Design and Evaluation of a Multi-Domain Trojan Detection Method on Deep Neural Networks
This addresses the security vulnerability of Trojan attacks in AI systems, providing a robust defense across multiple domains, though it builds incrementally on prior detection methods.
The paper tackles the problem of detecting Trojan attacks in deep neural networks by introducing STRIP-ViTA, a multi-domain detection method that works across vision, text, and audio domains, achieving 0% false rejection and false acceptance rates for vision tasks and low error rates for text and audio tasks.

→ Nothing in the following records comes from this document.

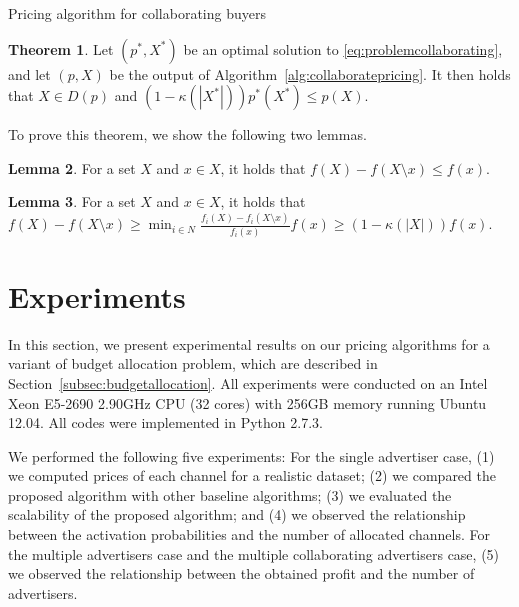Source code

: \documentclass[letterpaper]{article}
\theoremstyle{definition}
\newtheorem{theorem}{Theorem}
\newtheorem{lemma}[theorem]{Lemma}
\begin{document}
\begin{algorithm}[tb]
\caption{Pricing algorithm for collaborating buyers}
\label{alg:collaboratepricing}
\begin{algorithmic}
\end{algorithmic}
\end{algorithm}

\begin{theorem}\label{thm:collaborating}
Let $(p^*, X^*)$ be an optimal solution to \eqref{eq:problemcollaborating},
and let $(p, X)$ be the output of Algorithm~\ref{alg:collaboratepricing}.
It then holds that \(X\in D(p)\) and
\((1 - \kappa(|X^*|)) p^*(X^*) \le p(X)\).
\end{theorem}

To prove this theorem, we show the following two lemmas.
\begin{lemma}\label{lem:collaborating 1}
For a set $X$ and $x\in X$, it holds that
$ f(X) - f(X \setminus x) \le f(x)$. %
\end{lemma}

\begin{lemma}\label{lem:collaborating 2}
For a set $X$ and $x\in X$, it holds that
$f(X) - f(X \setminus x) \ge \min_{i\in N}\frac{f_i(X)-f_i(X\setminus x)}{f_i(x)}f(x)
\ge (1 - \kappa(|X|)) f(x)$.
\end{lemma}


\section{Experiments}
\label{sec:experiments}

In this section, we present experimental results on our pricing algorithms
for a variant of budget allocation problem, which are described in Section~\ref{subsec:budgetallocation}.
All experiments were conducted on an Intel Xeon E5-2690
2.90GHz CPU (32 cores) with 256GB memory running Ubuntu 12.04.
All codes were implemented in Python 2.7.3.

We performed the following five experiments:
For the single advertiser case,
(1) we computed prices of each channel for a realistic dataset;
(2) we compared the proposed algorithm with other baseline algorithms;
(3) we evaluated the scalability of the proposed algorithm; and
(4) we observed the relationship between the activation probabilities and the number of allocated channels. %
For the multiple advertisers case and the multiple collaborating advertisers case,
(5) we observed the relationship between the obtained profit and the number of advertisers.
\end{document}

This work corroborates a run-time Trojan detection method exploiting STRong Intentional Perturbation of inputs, is a multi-domain Trojan detection defence across Vision, Text and Audio domains---thus termed as STRIP-ViTA. Specifically, STRIP-ViTA is the first confirmed Trojan detection method that is demonstratively independent of both the task domain and model architectures. We have extensively evaluated the performance of STRIP-ViTA over: i) CIFAR10 and GTSRB datasets using 2D CNNs, and a public third party Trojaned model for vision tasks; ii) IMDB and consumer complaint datasets using both LSTM and 1D CNNs for text tasks; and speech command dataset using both 1D CNNs and 2D CNNs for audio tasks. Experimental results based on 28 tested Trojaned models demonstrate that STRIP-ViTA performs well across all nine architectures and five datasets. In general, STRIP-ViTA can effectively detect Trojan inputs with small false acceptance rate (FAR) with an acceptable preset false rejection rate (FRR). In particular, for vision tasks, we can always achieve a 0% FRR and FAR. By setting FRR to be 3%, average FAR of 1.1% and 3.55% are achieved for text and audio tasks, respectively. Moreover, we have evaluated and shown the effectiveness of STRIP-ViTA against a number of advanced backdoor attacks whilst other state-of-the-art methods lose effectiveness in front of one or all of these advanced backdoor attacks.